Fig. 12.1 Collection and sales of bats in Africa a R. aegyptiacus collected by a hunter with sticks from a limestone cave in Etapkini near Calabar, Nigeria (credit I. Tanshi), b Fruit bat kebab on sale in Kumasi, Ghana (credit M. Abedi-Lartey), c E. helvum and H. monstrosus on sale in a small market by the River Congo in Kisangani, DRC (credit Guy-C. Gembu)

Bushmeat is preferred to domestic livestock in many places because of the taste and perceived higher nutritional alue (Mbete et al. 2011, T. Mildenstein unpublished data). In locations where domestic meats and fish are generally preferred, such as Madagascar (Randrianandrianina et al. 2010), bushmeat becomes more important in periods of food shortage (Jenkins and Racey 2008). Similarly, on the island of Yap (Micronesia), hunting is socio-economically based, and bats are less desirable than seafood. Only people of lower social ranks with no access to the coast hunt fruit bats (Falanruw 1988). Consumption of bushmeat varies indirectly with the availability of other protein sources (e.g. in west Africa: Brashares et al. (2004)). In areas where bats are eaten, they are rarely the only available source of protein. The exception to this is in times of food insecurity, when people turn to bats as a food source, especially following natural disasters (e.g. typhoons: Aldabra flying fox, Pteropus aldabrensis, Mickleburgh et al. 2008a; Vanuatu flying fox, Pteropus anetianus, Helgen and Hamilton 2008a; Ontong Java flying fox, Pteropus howensis, Helgen and Allison 2008; Rodrigues flying fox, Pteropus rodricensis, Mickleburgh et al. 2008b; Samoan Flying Fox, Pteropus samoensis and P. tonganus, Brooke 2001, and P. mariannus, Esselstyn et al. 2006,

USFWS 2009) and during civil unrest (e.g., Bougainville monkey-faced fruit bat, Pteralopex anceps antrata, S. Hamilton, pers. comm.). Similarly, species found in low-lying areas (e.g. P. aldabrensis and P. howensis) may become increasingly important food to local communities as rising sea-levels destroy other food sources (Mickleburgh et al. 2008a; Helgen and Allison 2008).
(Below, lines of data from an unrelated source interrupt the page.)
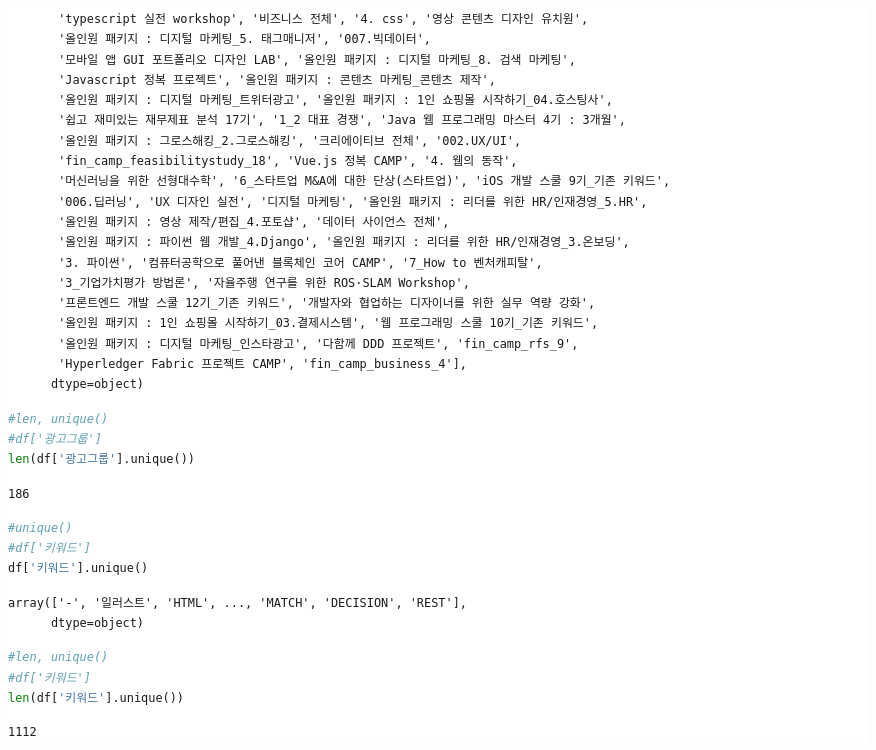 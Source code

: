            'typescript 실전 workshop', '비즈니스 전체', '4. css', '영상 콘텐츠 디자인 유치원',
           '올인원 패키지 : 디지털 마케팅_5. 태그매니저', '007.빅데이터',
           '모바일 앱 GUI 포트폴리오 디자인 LAB', '올인원 패키지 : 디지털 마케팅_8. 검색 마케팅',
           'Javascript 정복 프로젝트', '올인원 패키지 : 콘텐츠 마케팅_콘텐츠 제작',
           '올인원 패키지 : 디지털 마케팅_트위터광고', '올인원 패키지 : 1인 쇼핑몰 시작하기_04.호스팅사',
           '쉽고 재미있는 재무제표 분석 17기', '1_2 대표 경쟁', 'Java 웹 프로그래밍 마스터 4기 : 3개월',
           '올인원 패키지 : 그로스해킹_2.그로스해킹', '크리에이티브 전체', '002.UX/UI',
           'fin_camp_feasibilitystudy_18', 'Vue.js 정복 CAMP', '4. 웹의 동작',
           '머신러닝을 위한 선형대수학', '6_스타트업 M&A에 대한 단상(스타트업)', 'iOS 개발 스쿨 9기_기존 키워드',
           '006.딥러닝', 'UX 디자인 실전', '디지털 마케팅', '올인원 패키지 : 리더를 위한 HR/인재경영_5.HR',
           '올인원 패키지 : 영상 제작/편집_4.포토샵', '데이터 사이언스 전체',
           '올인원 패키지 : 파이썬 웹 개발_4.Django', '올인원 패키지 : 리더를 위한 HR/인재경영_3.온보딩',
           '3. 파이썬', '컴퓨터공학으로 풀어낸 블록체인 코어 CAMP', '7_How to 벤처캐피탈',
           '3_기업가치평가 방법론', '자율주행 연구를 위한 ROS·SLAM Workshop',
           '프론트엔드 개발 스쿨 12기_기존 키워드', '개발자와 협업하는 디자이너를 위한 실무 역량 강화',
           '올인원 패키지 : 1인 쇼핑몰 시작하기_03.결제시스템', '웹 프로그래밍 스쿨 10기_기존 키워드',
           '올인원 패키지 : 디지털 마케팅_인스타광고', '다함께 DDD 프로젝트', 'fin_camp_rfs_9',
           'Hyperledger Fabric 프로젝트 CAMP', 'fin_camp_business_4'],
          dtype=object)




```python
#len, unique()
#df['광고그룹']
len(df['광고그룹'].unique())
```




    186




```python
#unique()
#df['키워드']
df['키워드'].unique()
```




    array(['-', '일러스트', 'HTML', ..., 'MATCH', 'DECISION', 'REST'],
          dtype=object)




```python
#len, unique()
#df['키워드']
len(df['키워드'].unique())
```




    1112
Twenty years ago marked the end of a long period of international trade in the Pacific with many pteropodids being imported into Guam and the Northern Mariana Islands. Once local bat populations were depleted, bats were imported from other island groups and mainland Southeast Asia (e.g. Wiles and Payne 1986; Wiles 1992; Stinson et al. 1992). Protracted international effort eventually led in 1987–1989 to the addition of pteropodid species to the Appendices of the Convention on International Trade of Endangered Species (CITES), which has stopped legal trade of bats between nation states, although a black market still occurs (e.g. into Europe, Samuel 2013).

Currently, hunting of bats for trade tends to be locally-based, and not international, but varies widely in intensity. An extensive commercial chain of bat trade exists outside markets in Ghana (Kamins et al. 2011). Other high levels of trade, include that of the large flying fox (Pteropus vampyrus) in Kalimantan, Indonesia (Harrison et al. 2011) and of the Malagasy flying fox (Pteropus rufus) in Madagascar (Jenkins et al. 2007; Oleksy et al. 2015b). More commonly, bats are traded locally and on a lesser scale, with relatively few individuals sold in markets

(e.g. P. vampyrus in the Philippines, Sheffers et al. 2012; and in Southeast Asia, Mickleburgh et al. 2009). Prices per bat range from <1 USD in Southeast Asia (Indonesia: Heinrichs 2004; the Philippines: T. Mildenstein unpublished data) to more than 130 USD when acquired through black market trading (e.g. P. mariannus on Guam and the Northern Mariana Islands, USFWS 2009).